Japanese defence forces will participate for the first time in military exercises in Indonesia next month alongside the US and Australia, Japanese Prime Minister Fumio Kishida said on Wednesday after talks with Indonesian President Joko Widodo.
The two leaders also agreed to cooperate more closely on energy during their second meeting this year following one in late April, with Kishida saying Indonesia was a "key strategic partner for Japan".
Japan's Self-Defence Forces would take part in the Garuda Shield joint military exercises to be held in Indonesia from Aug 1 with the US, Australia and others, he added.
The annual exercises, typically between Indonesia and the US, will be "significantly larger in scope and scale" than previous years, the US has said.
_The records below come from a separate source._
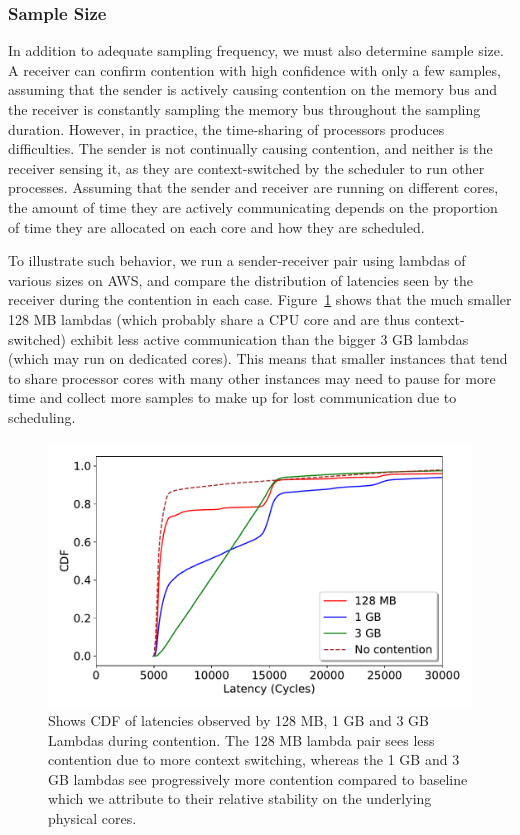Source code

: \subsubsection{Sample Size} 
\label{sec:method:samplingdur}
In addition to adequate sampling frequency, we must also determine sample size.  
A receiver can confirm contention with high confidence with only a
few samples, assuming that the sender is actively causing contention on the
memory bus and the receiver is constantly sampling the memory bus throughout the
sampling duration. However, in practice, the time-sharing of processors
produces difficulties. The sender is not continually causing contention, and
neither is the receiver sensing it, as they are context-switched by the
scheduler to run other processes.  Assuming that the sender and receiver are
running on different cores, the amount of time they are actively communicating
depends on the proportion of time they are allocated on each core and how they
are scheduled. 

To illustrate such behavior, we run a sender-receiver pair using
lambdas\cite{awslambda} of various sizes on AWS, and compare the distribution of
latencies seen by the receiver during the contention in each case.
Figure~\ref{fig:context_switching} shows that the much smaller 128 MB lambdas
(which probably share a CPU core and are thus context-switched) exhibit less
active communication than the bigger 3 GB lambdas (which may run on dedicated
cores).  This means that smaller instances that tend to share processor cores
with many other instances may need to pause for more time and collect more
samples to make up for lost communication due to scheduling.


\begin{figure}[!t]
  \includegraphics[width=.99\linewidth]{fig/lambda_sched_effect.pdf}
  \caption{Shows CDF of latencies observed by 128 MB, 1 GB and 3 GB Lambdas during 
  contention. The 128 MB lambda pair sees less contention due to more context switching, 
  whereas the 1 GB and 3 GB lambdas see progressively more contention compared to baseline 
  which we attribute to their relative stability on the underlying physical cores. 
\label{fig:context_switching}}
\end{figure}

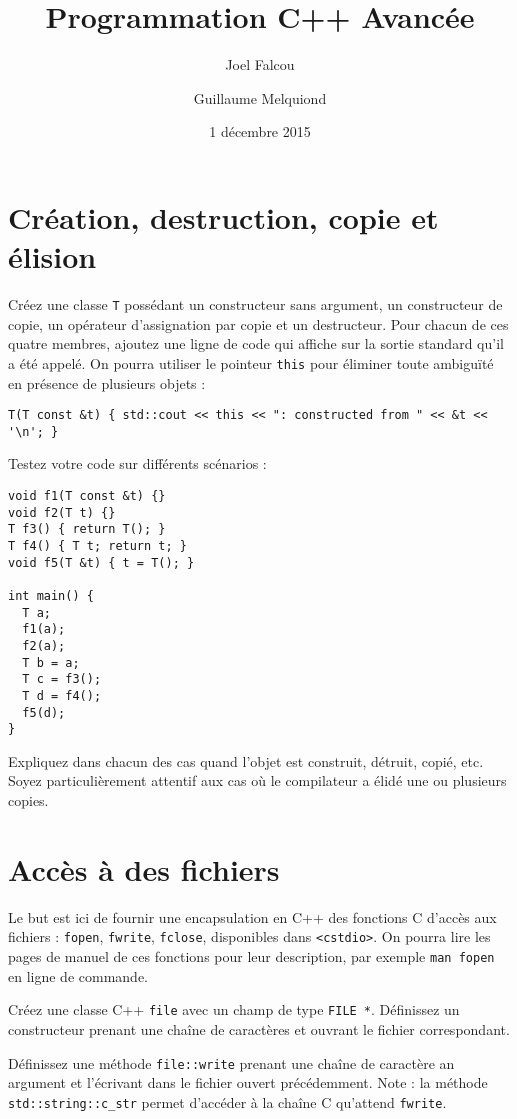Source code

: \documentclass[a4paper]{article}
\title{\vspace{-2cm}Programmation C++ Avancée}
\author{Joel Falcou \and Guillaume Melquiond}
\date{1 décembre 2015}
\begin{document}
\maketitle

\section{Création, destruction, copie et élision}

Créez une classe \lstinline|T| possédant un constructeur sans argument,
un constructeur de copie, un opérateur d'assignation par copie et un
destructeur. Pour chacun de ces quatre membres, ajoutez une ligne de code
qui affiche sur la sortie standard qu'il a été appelé. On pourra utiliser
le pointeur \lstinline|this| pour éliminer toute ambiguïté en présence de
plusieurs objets :
\begin{lstlisting}
T(T const &t) { std::cout << this << ": constructed from " << &t << '\n'; }
\end{lstlisting}

Testez votre code sur différents scénarios :
\begin{lstlisting}
void f1(T const &t) {}
void f2(T t) {}
T f3() { return T(); }
T f4() { T t; return t; }
void f5(T &t) { t = T(); }

int main() {
  T a;
  f1(a);
  f2(a);
  T b = a;
  T c = f3();
  T d = f4();
  f5(d);
}
\end{lstlisting}

Expliquez dans chacun des cas quand l'objet est construit, détruit,
copié, etc. Soyez particulièrement attentif aux cas où le compilateur a
élidé une ou plusieurs copies.

\section{Accès à des fichiers}

Le but est ici de fournir une encapsulation en C++ des fonctions C
d'accès aux fichiers : \lstinline|fopen|, \lstinline|fwrite|,
\lstinline|fclose|, disponibles dans \lstinline|<cstdio>|. On pourra lire
les pages de manuel de ces fonctions pour leur description, par exemple
\lstinline|man fopen| en ligne de commande.

Créez une classe C++ \lstinline|file| avec un champ de type
\lstinline|FILE *|. Définissez un constructeur prenant une chaîne de
caractères et ouvrant le fichier correspondant.

Définissez une méthode \lstinline|file::write| prenant une chaîne de
caractère an argument et l'écrivant dans le fichier ouvert
précédemment. Note : la méthode \lstinline|std::string::c_str| permet
d'accéder à la chaîne C qu'attend \lstinline|fwrite|.
\end{document}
Japan's involvement comes as Washington and its regional allies step up efforts to counter China's growing might in the Indo-Pacific region.
Japan also would loan the Indonesian government 43.6 billion yen (US$318 million) for infrastructure projects and disaster prevention, Kishida said.
Indonesia was Japan's 14th largest export market in 2020, at US$9.2 billion, according to IMF data compiled by Refinitiv. Indonesian imports into Japan totalled US$14.5 billion that year, making it Japan's 12th largest source of imports.
The Indonesian president visited China on Tuesday for talks with President Xi Jinping and Premier Li Keqiang in Beijing. The leaders pledged to scale up trade and expand cooperation in areas such as agriculture and food security.
Jokowi will meet Emperor Naruhito later on Wednesday.